[Dataset entries]
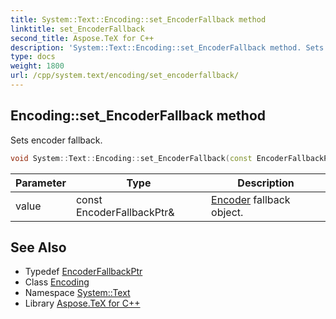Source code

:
 ```yaml
---
title: System::Text::Encoding::set_EncoderFallback method
linktitle: set_EncoderFallback
second_title: Aspose.TeX for C++
description: 'System::Text::Encoding::set_EncoderFallback method. Sets encoder fallback in C++.'
type: docs
weight: 1800
url: /cpp/system.text/encoding/set_encoderfallback/
---
```

## Encoding::set_EncoderFallback method


Sets encoder fallback.

```cpp
void System::Text::Encoding::set_EncoderFallback(const EncoderFallbackPtr &value)
```


| Parameter | Type | Description |
| --- | --- | --- |
| value | const EncoderFallbackPtr\& | [Encoder](../../encoder/) fallback object. |

## See Also

* Typedef [EncoderFallbackPtr](../../../system/encoderfallbackptr/)
* Class [Encoding](../)
* Namespace [System::Text](../../)
* Library [Aspose.TeX for C++](../../../)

**TASK DESCRIPTION**. Every line of the data above that includes "Sets" should be listed.

**EXPECTED ANSWER**.
description: 'System::Text::Encoding::set_EncoderFallback method. Sets encoder fallback in C++.'
Sets encoder fallback.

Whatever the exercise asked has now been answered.